Keep to one stretch of the data below, the lines from the one with "Minimaal twee pagina’s" up to and including the one with "titel, omschrijving, foto, startdatum", and return that stretch exactly.

■ GIVEN RECORDS
*** Block opens ***

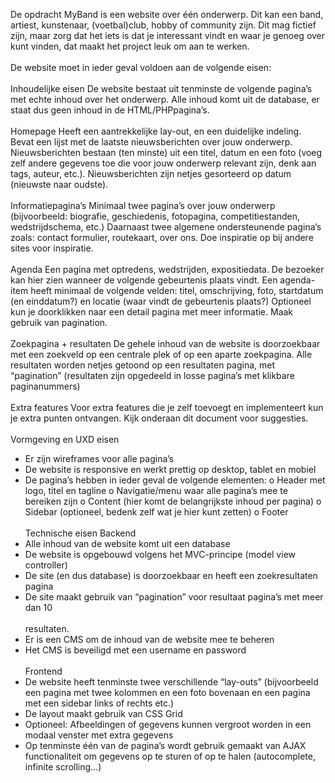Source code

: De opdracht
MyBand is een website over één onderwerp. Dit kan een band, artiest, kunstenaar,
(voetbal)club, hobby of community zijn. Dit mag fictief zijn, maar zorg dat het iets is dat je
interessant vindt en waar je genoeg over kunt vinden, dat maakt het project leuk om aan te
werken. <br><br>
De website moet in ieder geval voldoen aan de volgende eisen:<br><br>
Inhoudelijke eisen
De website bestaat uit tenminste de volgende pagina’s met echte inhoud over het
onderwerp. Alle inhoud komt uit de database, er staat dus geen inhoud in de HTML/PHPpagina’s.<br><br>
Homepage
Heeft een aantrekkelijke lay-out, en een duidelijke indeling.
Bevat een lijst met de laatste nieuwsberichten over jouw onderwerp. Nieuwsberichten
bestaan (ten minste) uit een titel, datum en een foto (voeg zelf andere gegevens toe die voor
jouw onderwerp relevant zijn, denk aan tags, auteur, etc.).
Nieuwsberichten zijn netjes gesorteerd op datum (nieuwste naar oudste).<br><br>
Informatiepagina’s
Minimaal twee pagina’s over jouw onderwerp (bijvoorbeeld: biografie, geschiedenis,
fotopagina, competitiestanden, wedstrijdschema, etc.) Daarnaast twee algemene
ondersteunende pagina’s zoals: contact formulier, routekaart, over ons. Doe inspiratie op bij
andere sites voor inspiratie.<br><br>
Agenda
Een pagina met optredens, wedstrijden, expositiedata. De bezoeker kan hier zien wanneer
de volgende gebeurtenis plaats vindt. Een agenda-item heeft minimaal de volgende velden:
titel, omschrijving, foto, startdatum (en einddatum?) en locatie (waar vindt de gebeurtenis
plaats?) Optioneel kun je doorklikken naar een detail pagina met meer informatie.
Maak gebruik van pagination.<br><br>
Zoekpagina + resultaten
De gehele inhoud van de website is doorzoekbaar met een zoekveld op een centrale plek of
op een aparte zoekpagina. Alle resultaten worden netjes getoond op een resultaten pagina,
met “pagination” (resultaten zijn opgedeeld in losse pagina’s met klikbare paginanummers)<br><br>
Extra features
Voor extra features die je zelf toevoegt en implementeert kun je extra punten ontvangen.
Kijk onderaan dit document voor suggesties.<br><br>
Vormgeving en UXD eisen
- Er zijn wireframes voor alle pagina’s
- De website is responsive en werkt prettig op desktop, tablet en mobiel
- De pagina’s hebben in ieder geval de volgende elementen:
o Header met logo, titel en tagline
o Navigatie/menu waar alle pagina’s mee te bereiken zijn
o Content (hier komt de belangrijkste inhoud per pagina)
o Sidebar (optioneel, bedenk zelf wat je hier kunt zetten)
o Footer<br><br>
Technische eisen
Backend
- Alle inhoud van de website komt uit een database
- De website is opgebouwd volgens het MVC-principe (model view controller)
- De site (en dus database) is doorzoekbaar en heeft een zoekresultaten pagina
- De site maakt gebruik van “pagination” voor resultaat pagina’s met meer dan 10<br><br>
resultaten.
- Er is een CMS om de inhoud van de website mee te beheren
- Het CMS is beveiligd met een username en password<br><br>
Frontend
- De website heeft tenminste twee verschillende “lay-outs” (bijvoorbeeld een pagina
met twee kolommen en een foto bovenaan en een pagina met een sidebar links of
rechts etc.)
- De layout maakt gebruik van CSS Grid
- Optioneel: Afbeeldingen of gegevens kunnen vergroot worden in een modaal venster
met extra gegevens
- Op tenminste één van de pagina’s wordt gebruik gemaakt van AJAX functionaliteit
om gegevens op te sturen of op te halen (autocomplete, infinite scrolling…)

*** Block closes ***

■ RESULT OF THIS TASK
Minimaal twee pagina’s over jouw onderwerp (bijvoorbeeld: biografie, geschiedenis,
fotopagina, competitiestanden, wedstrijdschema, etc.) Daarnaast twee algemene
ondersteunende pagina’s zoals: contact formulier, routekaart, over ons. Doe inspiratie op bij
andere sites voor inspiratie.<br><br>
Agenda
Een pagina met optredens, wedstrijden, expositiedata. De bezoeker kan hier zien wanneer
de volgende gebeurtenis plaats vindt. Een agenda-item heeft minimaal de volgende velden:
titel, omschrijving, foto, startdatum (en einddatum?) en locatie (waar vindt de gebeurtenis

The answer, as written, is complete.